> **YOUR ASSIGNMENT**:
In the data that follows, find each line containing "deux" and copy it.

> **DATA RECORDS**:
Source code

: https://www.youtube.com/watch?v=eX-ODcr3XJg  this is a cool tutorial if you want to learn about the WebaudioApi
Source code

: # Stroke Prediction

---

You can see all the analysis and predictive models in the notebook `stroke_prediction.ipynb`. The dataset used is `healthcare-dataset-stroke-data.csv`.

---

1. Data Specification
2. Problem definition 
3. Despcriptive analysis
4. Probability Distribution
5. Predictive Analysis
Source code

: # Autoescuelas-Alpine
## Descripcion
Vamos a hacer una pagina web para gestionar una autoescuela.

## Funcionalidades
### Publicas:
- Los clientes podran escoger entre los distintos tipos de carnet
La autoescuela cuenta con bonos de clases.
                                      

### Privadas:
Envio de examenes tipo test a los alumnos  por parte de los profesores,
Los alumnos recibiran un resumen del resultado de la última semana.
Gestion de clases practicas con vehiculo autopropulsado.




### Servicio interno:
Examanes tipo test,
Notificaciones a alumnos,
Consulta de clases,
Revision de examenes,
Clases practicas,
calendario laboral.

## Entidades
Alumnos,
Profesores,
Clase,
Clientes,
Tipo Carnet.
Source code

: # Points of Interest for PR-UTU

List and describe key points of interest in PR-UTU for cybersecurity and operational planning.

---

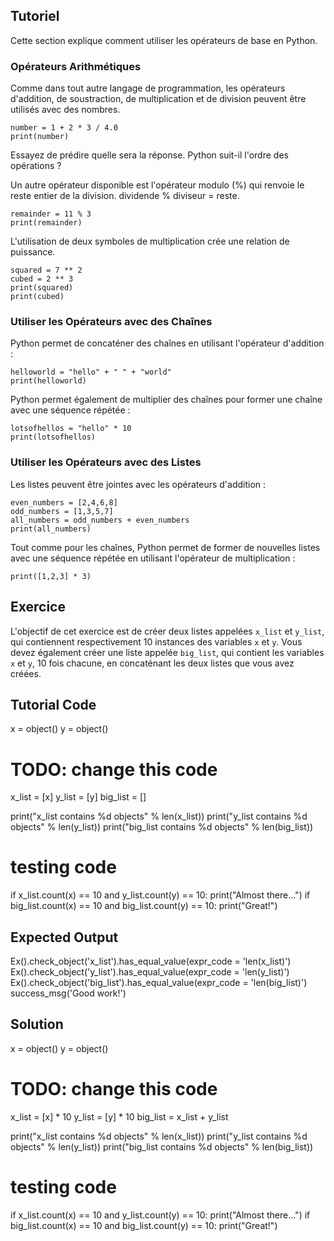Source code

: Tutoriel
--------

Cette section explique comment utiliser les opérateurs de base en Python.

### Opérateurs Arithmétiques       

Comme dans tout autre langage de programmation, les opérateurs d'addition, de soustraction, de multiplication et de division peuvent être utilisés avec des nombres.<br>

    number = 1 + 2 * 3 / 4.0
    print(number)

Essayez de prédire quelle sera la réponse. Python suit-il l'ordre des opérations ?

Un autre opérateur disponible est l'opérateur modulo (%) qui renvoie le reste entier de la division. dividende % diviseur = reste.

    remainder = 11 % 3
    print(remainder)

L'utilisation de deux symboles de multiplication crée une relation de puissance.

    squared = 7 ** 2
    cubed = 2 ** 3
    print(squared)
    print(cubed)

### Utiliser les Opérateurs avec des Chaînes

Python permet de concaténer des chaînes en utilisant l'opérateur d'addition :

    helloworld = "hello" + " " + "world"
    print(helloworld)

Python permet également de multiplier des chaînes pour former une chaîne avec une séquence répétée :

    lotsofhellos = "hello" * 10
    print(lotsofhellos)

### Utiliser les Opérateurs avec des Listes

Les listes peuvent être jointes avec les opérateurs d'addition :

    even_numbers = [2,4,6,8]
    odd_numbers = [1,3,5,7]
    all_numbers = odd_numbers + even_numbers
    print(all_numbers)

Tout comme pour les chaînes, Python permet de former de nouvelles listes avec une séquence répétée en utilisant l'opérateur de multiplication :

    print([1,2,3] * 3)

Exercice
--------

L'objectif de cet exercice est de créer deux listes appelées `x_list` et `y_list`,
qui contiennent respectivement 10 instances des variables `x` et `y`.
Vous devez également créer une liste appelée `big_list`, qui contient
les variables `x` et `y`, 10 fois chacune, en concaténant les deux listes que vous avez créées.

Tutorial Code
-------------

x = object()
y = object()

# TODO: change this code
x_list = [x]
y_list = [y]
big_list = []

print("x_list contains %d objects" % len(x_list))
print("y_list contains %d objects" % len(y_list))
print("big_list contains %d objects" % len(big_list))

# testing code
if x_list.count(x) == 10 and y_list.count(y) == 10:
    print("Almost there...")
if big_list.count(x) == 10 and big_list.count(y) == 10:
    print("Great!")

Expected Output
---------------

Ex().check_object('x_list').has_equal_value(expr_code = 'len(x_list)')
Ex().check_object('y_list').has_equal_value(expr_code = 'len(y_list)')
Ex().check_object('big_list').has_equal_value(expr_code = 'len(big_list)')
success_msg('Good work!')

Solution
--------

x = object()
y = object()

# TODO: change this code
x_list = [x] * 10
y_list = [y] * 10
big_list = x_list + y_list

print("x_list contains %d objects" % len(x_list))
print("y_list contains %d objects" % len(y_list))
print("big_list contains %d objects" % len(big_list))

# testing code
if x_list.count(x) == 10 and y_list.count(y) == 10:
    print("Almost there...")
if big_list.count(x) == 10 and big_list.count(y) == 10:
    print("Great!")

* * *

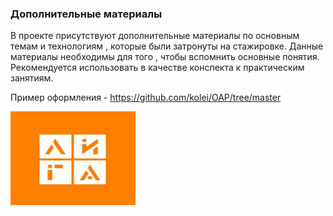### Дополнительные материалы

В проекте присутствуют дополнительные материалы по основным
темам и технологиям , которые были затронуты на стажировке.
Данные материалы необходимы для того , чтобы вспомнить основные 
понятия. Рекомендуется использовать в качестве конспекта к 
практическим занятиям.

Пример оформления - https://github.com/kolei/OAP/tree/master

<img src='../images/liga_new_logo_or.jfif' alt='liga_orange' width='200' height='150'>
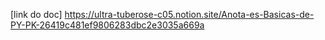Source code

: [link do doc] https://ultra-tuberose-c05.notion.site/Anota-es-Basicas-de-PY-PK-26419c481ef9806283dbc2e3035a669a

> **TASK SOLUTION**:
L'utilisation de deux symboles de multiplication crée une relation de puissance.
L'objectif de cet exercice est de créer deux listes appelées `x_list` et `y_list`,
les variables `x` et `y`, 10 fois chacune, en concaténant les deux listes que vous avez créées.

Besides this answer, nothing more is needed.